> **Requirement**
Take each line of the records below that contains the string "hvordan" and copy it.
=== Section Start ===
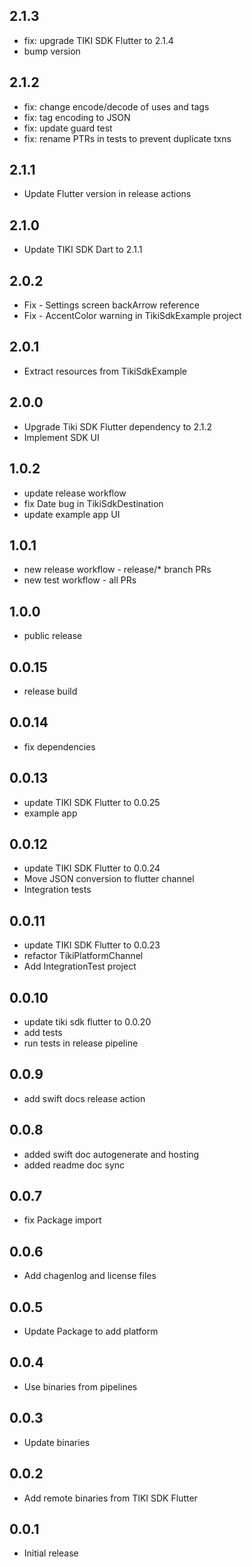 ## 2.1.3

* fix: upgrade TIKI SDK Flutter to 2.1.4
* bump version

## 2.1.2

* fix: change encode/decode of uses and tags
* fix: tag encoding to JSON
* fix: update guard test
* fix: rename PTRs in tests to prevent duplicate txns

## 2.1.1

* Update Flutter version in release actions

## 2.1.0

* Update TIKI SDK Dart to 2.1.1

## 2.0.2

* Fix - Settings screen backArrow reference
* Fix - AccentColor warning in TikiSdkExample project

## 2.0.1

* Extract resources from TikiSdkExample

## 2.0.0

* Upgrade Tiki SDK Flutter dependency to 2.1.2
* Implement SDK UI

## 1.0.2

* update release workflow
* fix Date bug in TikiSdkDestination
* update example app UI

## 1.0.1

* new release workflow - release/* branch PRs
* new test workflow - all PRs
## 1.0.0

* public release

## 0.0.15

* release build

## 0.0.14

* fix dependencies

## 0.0.13

* update TIKI SDK Flutter to 0.0.25
* example app

## 0.0.12

* update TIKI SDK Flutter to 0.0.24
* Move JSON conversion to flutter channel 
* Integration tests

## 0.0.11

* update TIKI SDK Flutter to 0.0.23
* refactor TikiPlatformChannel
* Add IntegrationTest project

## 0.0.10

* update tiki sdk flutter to 0.0.20
* add tests 
* run tests in release pipeline

## 0.0.9

* add swift docs release action

## 0.0.8

* added swift doc autogenerate and hosting
* added readme doc sync

## 0.0.7

* fix Package import

## 0.0.6

* Add chagenlog and license files

## 0.0.5

* Update Package to add platform

## 0.0.4

* Use binaries from pipelines

## 0.0.3

* Update binaries

## 0.0.2

* Add remote binaries from TIKI SDK Flutter

## 0.0.1

* Initial release
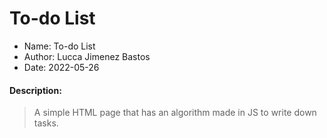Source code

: # To-do List

- Name: To-do List
- Author: Lucca Jimenez Bastos
- Date: 2022-05-26

#### Description:

> A simple HTML page that has an algorithm made in JS to write down tasks.
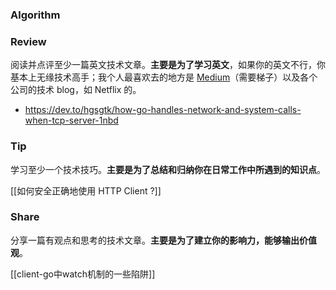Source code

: ### Algorithm




### Review

阅读并点评至少一篇英文技术文章。**主要是为了学习英文**，如果你的英文不行，你基本上无缘技术高手；我个人最喜欢去的地方是 [Medium](https://medium.com/)（需要梯子）以及各个公司的技术 blog，如 Netflix 的。

- https://dev.to/hgsgtk/how-go-handles-network-and-system-calls-when-tcp-server-1nbd

### Tip

学习至少一个技术技巧。**主要是为了总结和归纳你在日常工作中所遇到的知识点**。

[[如何安全正确地使用 HTTP Client ?]]
### Share

分享一篇有观点和思考的技术文章。**主要是为了建立你的影响力，能够输出价值观**。

[[client-go中watch机制的一些陷阱]]
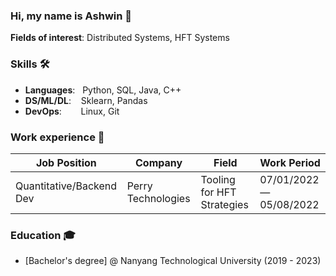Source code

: ### Hi, my name is Ashwin 👋

**Fields of interest**: Distributed Systems, HFT Systems 

### Skills 🛠️
- **Languages**: &nbsp;                          Python, SQL, Java, C++
- **DS/ML/DL**: &nbsp;&nbsp;                     Sklearn, Pandas
- **DevOps**:  &nbsp;&nbsp;&nbsp;&nbsp;          Linux, Git

### Work experience 👔
| Job Position                 | Company            | Field                        | Work Period                |
| ---------------------------- | ------------------ | ---------------------------- | -------------------------- |
| Quantitative/Backend Dev     | Perry Technologies | Tooling for HFT Strategies   | 07/01/2022 — 05/08/2022    |

### Education 🎓
- [Bachelor's degree] @ Nanyang Technological University (2019 - 2023)

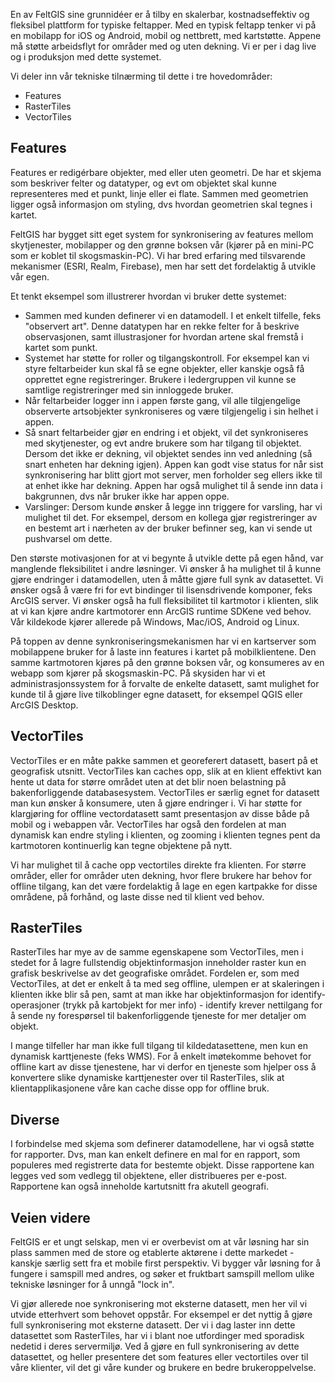 En av FeltGIS sine grunnidéer er å tilby en skalerbar, kostnadseffektiv og fleksibel plattform for typiske feltapper. Med en typisk feltapp tenker vi på en mobilapp for iOS og Android, mobil og nettbrett, med kartstøtte. Appene må støtte arbeidsflyt for områder med og uten dekning. Vi er per i dag live og i produksjon med dette systemet. 

Vi deler inn vår tekniske tilnærming til dette i tre hovedområder: 

* Features
* RasterTiles
* VectorTiles

## Features

Features er redigérbare objekter, med eller uten geometri. De har et skjema som beskriver felter og datatyper, og evt om objektet skal kunne representeres med et punkt, linje eller ei flate. Sammen med geometrien ligger også informasjon om styling, dvs hvordan geometrien skal tegnes i kartet. 

FeltGIS har bygget sitt eget system for synkronisering av features mellom skytjenester, mobilapper og den grønne boksen vår (kjører på en mini-PC som er koblet til skogsmaskin-PC). Vi har bred erfaring med tilsvarende mekanismer (ESRI, Realm, Firebase), men har sett det fordelaktig å utvikle vår egen. 

Et tenkt eksempel som illustrerer hvordan vi bruker dette systemet: 

* Sammen med kunden definerer vi en datamodell. I et enkelt tilfelle, feks "observert art". Denne datatypen har en rekke felter for å beskrive observasjonen, samt illustrasjoner for hvordan artene skal fremstå i kartet som punkt. 
* Systemet har støtte for roller og tilgangskontroll. For eksempel kan vi styre feltarbeider kun skal få se egne objekter, eller kanskje også få opprettet egne registreringer. Brukere i ledergruppen vil kunne se samtlige registreringer med sin innloggede bruker. 
* Når feltarbeider logger inn i appen første gang, vil alle tilgjengelige observerte artsobjekter synkroniseres og være tilgjengelig i sin helhet i appen.
* Så snart feltarbeider gjør en endring i et objekt, vil det synkroniseres med skytjenester, og evt andre brukere som har tilgang til objektet. Dersom det ikke er dekning, vil objektet sendes inn ved anledning (så snart enheten har dekning igjen). Appen kan godt vise status for når sist synkronisering har blitt gjort mot server, men forholder seg ellers ikke til at enhet ikke har dekning. Appen har også mulighet til å sende inn data i bakgrunnen, dvs når bruker ikke har appen oppe. 
* Varslinger: Dersom kunde ønsker å legge inn triggere for varsling, har vi mulighet til det. For eksempel, dersom en kollega gjør registreringer av en bestemt art i nærheten av der bruker befinner seg, kan vi sende ut pushvarsel om dette. 

Den største motivasjonen for at vi begynte å utvikle dette på egen hånd, var manglende fleksibilitet i andre løsninger. Vi ønsker å ha mulighet til å kunne gjøre endringer i datamodellen, uten å måtte gjøre full synk av datasettet. Vi ønsker også å være fri for evt bindinger til lisensdrivende komponer, feks ArcGIS server. Vi ønsker også ha full fleksibilitet til kartmotor i klienten, slik at vi kan kjøre andre kartmotorer enn ArcGIS runtime SDKene ved behov. Vår kildekode kjører allerede på Windows, Mac/iOS, Android og Linux. 

På toppen av denne synkroniseringsmekanismen har vi en kartserver som mobilappene bruker for å laste inn features i kartet på mobilklientene. Den samme kartmotoren kjøres på den grønne boksen vår, og konsumeres av en webapp som kjører på skogsmaskin-PC. På skysiden har vi et administrasjonssystem for å forvalte de enkelte datasett, samt mulighet for kunde til å gjøre live tilkoblinger egne datasett, for eksempel QGIS eller ArcGIS Desktop. 

## VectorTiles

VectorTiles er en måte pakke sammen et georeferert datasett, basert på et geografisk utsnitt. VectorTiles kan caches opp, slik at en klient effektivt kan hente ut data for større området uten at det blir noen belastning på bakenforliggende databasesystem. VectorTiles er særlig egnet for datasett man kun ønsker å konsumere, uten å gjøre endringer i. Vi har støtte for klargjøring for offline vectordatasett samt presentasjon av disse både på mobil og i webappen vår. VectorTiles har også den fordelen at man dynamisk kan endre styling i klienten, og zooming i klienten tegnes pent da kartmotoren kontinuerlig kan tegne objektene på nytt. 

Vi har mulighet til å cache opp vectortiles direkte fra klienten. For større områder, eller for områder uten dekning, hvor flere brukere har behov for offline tilgang, kan det være fordelaktig å lage en egen kartpakke for disse områdene, på forhånd, og laste disse ned til klient ved behov. 

## RasterTiles

RasterTiles har mye av de samme egenskapene som VectorTiles, men i stedet for å lagre fullstendig objektinformasjon inneholder raster kun en grafisk beskrivelse av det geografiske området. Fordelen er, som med VectorTiles, at det er enkelt å ta med seg offline, ulempen er at skaleringen i klienten ikke blir så pen, samt at man ikke har objektinformasjon for identify-operasjoner (trykk på kartobjekt for mer info) - identify krever nettilgang for å sende ny forespørsel til bakenforliggende tjeneste for mer detaljer om objekt. 

I mange tilfeller har man ikke full tilgang til kildedatasettene, men kun en dynamisk karttjeneste (feks WMS). For å enkelt imøtekomme behovet for offline kart av disse tjenestene, har vi derfor en tjeneste som hjelper oss å konvertere slike dynamiske karttjenester over til RasterTiles, slik at klientapplikasjonene våre kan cache disse opp for offline bruk. 

## Diverse

I forbindelse med skjema som definerer datamodellene, har vi også støtte for rapporter. Dvs, man kan enkelt definere en mal for en rapport, som populeres med registrerte data for bestemte objekt. Disse rapportene kan legges ved som vedlegg til objektene, eller distribueres per e-post. Rapportene kan også inneholde kartutsnitt fra akutell geografi.

## Veien videre

FeltGIS er et ungt selskap, men vi er overbevist om at vår løsning har sin plass sammen med de store og etablerte aktørene i dette markedet - kanskje særlig sett fra et mobile first perspektiv. Vi bygger vår løsning for å fungere i samspill med andres, og søker et fruktbart samspill mellom ulike tekniske løsninger for å unngå "lock in". 

Vi gjør allerede noe synkronisering mot eksterne datasett, men her vil vi utvide etterhvert som behovet oppstår. For eksempel er det nyttig å gjøre full synkronisering mot eksterne datasett. Der vi i dag laster inn dette datasettet som RasterTiles, har vi i blant noe utfordinger med sporadisk nedetid i deres servermiljø. Ved å gjøre en full synkronisering av dette datasettet, og heller presentere det som features eller vectortiles over til våre klienter, vil det gi våre kunder og brukere en bedre brukeroppelvelse.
=== Section End ===
> **Task response**
Features er redigérbare objekter, med eller uten geometri. De har et skjema som beskriver felter og datatyper, og evt om objektet skal kunne representeres med et punkt, linje eller ei flate. Sammen med geometrien ligger også informasjon om styling, dvs hvordan geometrien skal tegnes i kartet. 
Et tenkt eksempel som illustrerer hvordan vi bruker dette systemet: 
* Sammen med kunden definerer vi en datamodell. I et enkelt tilfelle, feks "observert art". Denne datatypen har en rekke felter for å beskrive observasjonen, samt illustrasjoner for hvordan artene skal fremstå i kartet som punkt. 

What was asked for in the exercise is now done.